───── Provided data

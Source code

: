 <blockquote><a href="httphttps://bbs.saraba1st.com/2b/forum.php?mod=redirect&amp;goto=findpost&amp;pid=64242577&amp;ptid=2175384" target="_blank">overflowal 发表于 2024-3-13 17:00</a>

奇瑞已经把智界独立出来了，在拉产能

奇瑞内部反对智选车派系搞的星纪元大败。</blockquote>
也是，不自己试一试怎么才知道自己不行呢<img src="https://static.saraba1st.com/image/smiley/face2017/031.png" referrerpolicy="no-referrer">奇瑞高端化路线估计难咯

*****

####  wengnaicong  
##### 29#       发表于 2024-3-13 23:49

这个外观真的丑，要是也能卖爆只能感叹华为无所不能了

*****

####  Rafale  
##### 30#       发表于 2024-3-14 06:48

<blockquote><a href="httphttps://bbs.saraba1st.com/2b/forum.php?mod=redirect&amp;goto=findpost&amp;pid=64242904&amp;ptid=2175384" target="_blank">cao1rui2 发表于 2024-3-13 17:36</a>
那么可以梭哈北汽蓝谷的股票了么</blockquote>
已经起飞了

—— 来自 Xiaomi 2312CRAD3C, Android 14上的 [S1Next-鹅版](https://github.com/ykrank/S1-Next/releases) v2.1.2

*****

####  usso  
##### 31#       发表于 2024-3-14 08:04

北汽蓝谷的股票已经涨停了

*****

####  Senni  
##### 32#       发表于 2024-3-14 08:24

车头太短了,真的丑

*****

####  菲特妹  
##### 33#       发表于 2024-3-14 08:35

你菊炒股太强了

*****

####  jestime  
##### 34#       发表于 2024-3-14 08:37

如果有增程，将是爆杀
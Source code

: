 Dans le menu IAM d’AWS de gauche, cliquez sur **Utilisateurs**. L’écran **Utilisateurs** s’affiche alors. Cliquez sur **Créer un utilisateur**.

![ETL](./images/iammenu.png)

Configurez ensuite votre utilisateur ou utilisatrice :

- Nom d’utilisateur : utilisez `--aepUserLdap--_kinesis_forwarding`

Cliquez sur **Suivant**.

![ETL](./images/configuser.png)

──────────

Task description:
Produce an exact copy of each line from the one holding "Xiaomi 2312CRAD3C, Android" through the last line of the records, both included, and nothing more.

Answer section:
—— 来自 Xiaomi 2312CRAD3C, Android 14上的 [S1Next-鹅版](https://github.com/ykrank/S1-Next/releases) v2.1.2

*****

####  usso  
##### 31#       发表于 2024-3-14 08:04

北汽蓝谷的股票已经涨停了

*****

####  Senni  
##### 32#       发表于 2024-3-14 08:24

车头太短了,真的丑

*****

####  菲特妹  
##### 33#       发表于 2024-3-14 08:35

你菊炒股太强了

*****

####  jestime  
##### 34#       发表于 2024-3-14 08:37

如果有增程，将是爆杀
Source code

: Dans le menu IAM d’AWS de gauche, cliquez sur **Utilisateurs**. L’écran **Utilisateurs** s’affiche alors. Cliquez sur **Créer un utilisateur**.

![ETL](./images/iammenu.png)

Configurez ensuite votre utilisateur ou utilisatrice :

- Nom d’utilisateur : utilisez `--aepUserLdap--_kinesis_forwarding`

Cliquez sur **Suivant**.

![ETL](./images/configuser.png)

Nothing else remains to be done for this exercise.